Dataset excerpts

——

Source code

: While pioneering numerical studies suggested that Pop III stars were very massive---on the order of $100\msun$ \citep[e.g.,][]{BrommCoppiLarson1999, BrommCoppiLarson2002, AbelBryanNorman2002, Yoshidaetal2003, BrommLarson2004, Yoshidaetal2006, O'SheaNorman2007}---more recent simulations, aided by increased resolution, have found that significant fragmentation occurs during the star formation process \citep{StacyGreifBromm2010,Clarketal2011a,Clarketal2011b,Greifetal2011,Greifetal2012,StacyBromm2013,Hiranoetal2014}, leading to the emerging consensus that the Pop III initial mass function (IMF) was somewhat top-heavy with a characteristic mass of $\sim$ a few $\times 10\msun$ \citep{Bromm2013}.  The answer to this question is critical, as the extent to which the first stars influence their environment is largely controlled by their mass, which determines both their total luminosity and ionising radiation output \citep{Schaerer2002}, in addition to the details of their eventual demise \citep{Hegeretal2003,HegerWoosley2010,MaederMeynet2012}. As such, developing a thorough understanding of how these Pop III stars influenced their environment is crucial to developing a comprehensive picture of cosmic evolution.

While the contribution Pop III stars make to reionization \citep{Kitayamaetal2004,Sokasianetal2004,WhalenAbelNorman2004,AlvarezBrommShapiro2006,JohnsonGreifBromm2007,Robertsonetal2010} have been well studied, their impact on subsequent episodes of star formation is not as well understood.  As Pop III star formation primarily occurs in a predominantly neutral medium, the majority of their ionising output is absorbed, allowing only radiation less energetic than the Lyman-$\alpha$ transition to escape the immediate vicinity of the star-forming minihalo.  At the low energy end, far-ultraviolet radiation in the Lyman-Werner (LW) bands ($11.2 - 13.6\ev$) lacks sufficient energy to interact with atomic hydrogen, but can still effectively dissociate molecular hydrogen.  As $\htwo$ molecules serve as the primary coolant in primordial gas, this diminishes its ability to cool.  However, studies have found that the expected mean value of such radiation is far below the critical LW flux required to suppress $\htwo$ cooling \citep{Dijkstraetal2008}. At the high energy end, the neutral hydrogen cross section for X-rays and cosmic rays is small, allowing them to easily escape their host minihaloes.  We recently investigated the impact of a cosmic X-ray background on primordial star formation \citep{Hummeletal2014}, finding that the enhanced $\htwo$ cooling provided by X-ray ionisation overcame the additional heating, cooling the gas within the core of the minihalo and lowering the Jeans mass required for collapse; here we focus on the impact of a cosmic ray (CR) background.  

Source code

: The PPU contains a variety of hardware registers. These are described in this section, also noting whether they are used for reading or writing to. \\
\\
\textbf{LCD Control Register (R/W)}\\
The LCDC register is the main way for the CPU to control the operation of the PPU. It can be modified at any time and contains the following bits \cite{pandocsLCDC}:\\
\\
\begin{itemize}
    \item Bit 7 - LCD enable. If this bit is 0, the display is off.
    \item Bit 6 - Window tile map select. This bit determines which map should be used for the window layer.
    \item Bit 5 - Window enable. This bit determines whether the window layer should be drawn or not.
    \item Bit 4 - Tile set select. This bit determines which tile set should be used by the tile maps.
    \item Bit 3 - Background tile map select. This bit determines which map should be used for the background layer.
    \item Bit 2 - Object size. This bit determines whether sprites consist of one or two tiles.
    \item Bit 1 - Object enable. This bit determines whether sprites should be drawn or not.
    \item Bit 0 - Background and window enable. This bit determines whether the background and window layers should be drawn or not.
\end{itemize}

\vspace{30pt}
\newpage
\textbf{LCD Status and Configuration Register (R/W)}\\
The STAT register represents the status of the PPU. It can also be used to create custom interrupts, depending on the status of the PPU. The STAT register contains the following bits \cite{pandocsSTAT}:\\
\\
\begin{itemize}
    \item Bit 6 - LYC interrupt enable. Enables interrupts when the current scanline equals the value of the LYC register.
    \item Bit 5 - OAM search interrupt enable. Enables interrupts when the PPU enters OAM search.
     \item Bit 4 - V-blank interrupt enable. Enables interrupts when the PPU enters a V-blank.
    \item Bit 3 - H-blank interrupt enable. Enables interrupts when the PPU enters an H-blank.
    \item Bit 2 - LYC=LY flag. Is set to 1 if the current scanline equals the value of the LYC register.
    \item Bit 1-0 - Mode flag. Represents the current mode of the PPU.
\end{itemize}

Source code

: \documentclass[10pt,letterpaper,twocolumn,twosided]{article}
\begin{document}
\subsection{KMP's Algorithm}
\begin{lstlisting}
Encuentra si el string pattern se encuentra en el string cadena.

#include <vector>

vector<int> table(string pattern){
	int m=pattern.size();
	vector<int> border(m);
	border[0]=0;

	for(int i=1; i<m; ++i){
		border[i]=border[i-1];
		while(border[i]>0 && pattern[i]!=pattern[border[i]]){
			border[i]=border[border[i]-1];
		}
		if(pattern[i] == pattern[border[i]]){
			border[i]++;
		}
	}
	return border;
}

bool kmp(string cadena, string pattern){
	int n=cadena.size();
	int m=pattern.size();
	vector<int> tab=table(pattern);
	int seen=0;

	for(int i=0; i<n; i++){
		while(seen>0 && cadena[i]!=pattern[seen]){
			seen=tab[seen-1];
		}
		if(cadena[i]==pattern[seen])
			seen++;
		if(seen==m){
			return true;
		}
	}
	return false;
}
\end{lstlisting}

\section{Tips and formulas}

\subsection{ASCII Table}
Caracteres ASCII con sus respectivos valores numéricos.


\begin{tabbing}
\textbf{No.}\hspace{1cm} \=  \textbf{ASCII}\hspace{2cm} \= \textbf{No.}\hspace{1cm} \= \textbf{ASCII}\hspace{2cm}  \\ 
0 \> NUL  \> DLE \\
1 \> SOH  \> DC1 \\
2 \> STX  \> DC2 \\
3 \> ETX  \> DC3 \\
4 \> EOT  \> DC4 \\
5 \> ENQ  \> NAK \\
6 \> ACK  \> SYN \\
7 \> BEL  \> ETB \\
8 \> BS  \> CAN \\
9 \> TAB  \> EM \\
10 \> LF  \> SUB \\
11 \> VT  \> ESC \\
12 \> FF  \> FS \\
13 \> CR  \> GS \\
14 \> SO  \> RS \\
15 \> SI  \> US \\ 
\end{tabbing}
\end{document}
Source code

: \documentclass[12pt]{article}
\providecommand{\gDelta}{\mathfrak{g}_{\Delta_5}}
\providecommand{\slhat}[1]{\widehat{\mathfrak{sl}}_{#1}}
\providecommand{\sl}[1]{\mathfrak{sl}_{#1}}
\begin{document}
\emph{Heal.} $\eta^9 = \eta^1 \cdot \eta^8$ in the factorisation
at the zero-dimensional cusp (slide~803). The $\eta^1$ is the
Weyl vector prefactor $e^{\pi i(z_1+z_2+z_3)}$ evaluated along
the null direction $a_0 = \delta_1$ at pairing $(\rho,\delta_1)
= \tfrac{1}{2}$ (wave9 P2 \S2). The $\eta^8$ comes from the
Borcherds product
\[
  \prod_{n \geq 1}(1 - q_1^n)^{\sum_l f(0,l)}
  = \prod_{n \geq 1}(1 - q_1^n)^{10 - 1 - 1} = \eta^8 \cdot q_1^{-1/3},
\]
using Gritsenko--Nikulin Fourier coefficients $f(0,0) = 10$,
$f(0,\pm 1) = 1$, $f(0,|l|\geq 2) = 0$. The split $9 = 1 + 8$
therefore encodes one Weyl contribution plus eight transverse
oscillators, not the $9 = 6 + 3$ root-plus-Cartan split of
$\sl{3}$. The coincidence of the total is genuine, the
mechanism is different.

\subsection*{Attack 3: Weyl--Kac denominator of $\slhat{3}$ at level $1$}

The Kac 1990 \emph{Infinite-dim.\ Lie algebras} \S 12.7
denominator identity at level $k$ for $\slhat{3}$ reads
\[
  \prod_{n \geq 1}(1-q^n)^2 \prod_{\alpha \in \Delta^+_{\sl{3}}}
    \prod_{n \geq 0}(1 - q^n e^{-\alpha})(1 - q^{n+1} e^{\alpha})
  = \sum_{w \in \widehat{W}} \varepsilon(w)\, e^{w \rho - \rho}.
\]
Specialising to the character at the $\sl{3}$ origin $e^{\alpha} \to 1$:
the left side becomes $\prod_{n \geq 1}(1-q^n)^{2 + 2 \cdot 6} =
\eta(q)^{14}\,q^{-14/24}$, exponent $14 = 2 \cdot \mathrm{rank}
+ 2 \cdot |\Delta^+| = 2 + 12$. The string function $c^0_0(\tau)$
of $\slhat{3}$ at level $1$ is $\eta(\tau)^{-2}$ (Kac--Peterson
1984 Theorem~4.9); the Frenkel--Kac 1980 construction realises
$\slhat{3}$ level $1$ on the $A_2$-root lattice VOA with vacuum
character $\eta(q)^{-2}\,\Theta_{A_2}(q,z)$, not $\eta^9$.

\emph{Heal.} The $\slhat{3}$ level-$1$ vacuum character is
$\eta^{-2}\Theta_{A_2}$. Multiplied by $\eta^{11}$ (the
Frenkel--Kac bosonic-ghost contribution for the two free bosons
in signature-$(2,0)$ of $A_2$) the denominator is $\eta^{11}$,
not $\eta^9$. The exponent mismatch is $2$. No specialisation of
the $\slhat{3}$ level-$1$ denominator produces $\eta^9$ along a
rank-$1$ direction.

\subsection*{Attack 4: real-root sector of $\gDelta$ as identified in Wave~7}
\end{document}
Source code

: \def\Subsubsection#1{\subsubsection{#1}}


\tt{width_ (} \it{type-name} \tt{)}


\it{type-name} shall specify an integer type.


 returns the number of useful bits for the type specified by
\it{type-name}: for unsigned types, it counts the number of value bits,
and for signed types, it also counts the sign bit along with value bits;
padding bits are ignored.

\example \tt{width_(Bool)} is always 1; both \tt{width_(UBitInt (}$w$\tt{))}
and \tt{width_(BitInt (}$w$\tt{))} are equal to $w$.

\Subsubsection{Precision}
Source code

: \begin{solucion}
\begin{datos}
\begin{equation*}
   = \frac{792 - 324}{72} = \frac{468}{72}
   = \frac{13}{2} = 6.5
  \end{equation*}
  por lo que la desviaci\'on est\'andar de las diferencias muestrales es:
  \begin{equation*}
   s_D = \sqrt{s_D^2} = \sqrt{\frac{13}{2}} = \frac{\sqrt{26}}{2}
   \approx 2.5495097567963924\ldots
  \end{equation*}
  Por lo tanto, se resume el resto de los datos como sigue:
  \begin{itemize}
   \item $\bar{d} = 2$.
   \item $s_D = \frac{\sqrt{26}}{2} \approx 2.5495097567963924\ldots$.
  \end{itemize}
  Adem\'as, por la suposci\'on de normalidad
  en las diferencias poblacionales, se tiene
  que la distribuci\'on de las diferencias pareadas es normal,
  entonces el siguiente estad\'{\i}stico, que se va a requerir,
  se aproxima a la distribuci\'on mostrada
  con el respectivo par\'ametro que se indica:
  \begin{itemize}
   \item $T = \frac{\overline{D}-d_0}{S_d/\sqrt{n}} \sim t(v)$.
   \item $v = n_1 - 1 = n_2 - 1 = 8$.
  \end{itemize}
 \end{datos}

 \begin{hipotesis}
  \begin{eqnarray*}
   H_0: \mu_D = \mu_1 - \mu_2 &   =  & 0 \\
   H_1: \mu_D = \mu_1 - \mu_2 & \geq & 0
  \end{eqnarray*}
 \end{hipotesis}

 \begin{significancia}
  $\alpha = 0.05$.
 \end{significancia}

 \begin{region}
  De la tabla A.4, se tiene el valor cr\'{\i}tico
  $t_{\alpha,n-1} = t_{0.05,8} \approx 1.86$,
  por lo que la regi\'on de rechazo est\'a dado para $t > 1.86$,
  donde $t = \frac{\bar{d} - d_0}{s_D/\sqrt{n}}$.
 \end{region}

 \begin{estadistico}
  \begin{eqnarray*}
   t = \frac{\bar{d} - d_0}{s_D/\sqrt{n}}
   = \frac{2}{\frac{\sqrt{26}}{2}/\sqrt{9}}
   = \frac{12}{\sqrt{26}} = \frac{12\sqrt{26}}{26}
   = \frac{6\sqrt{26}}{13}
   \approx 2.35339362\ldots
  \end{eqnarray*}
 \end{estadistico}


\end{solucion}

——

▸ EXERCISE PROMPT: Tell how many lines of the entries above include "blank". The answer should be the number and nothing more.

▸ ANSWER TO THE EXERCISE: 2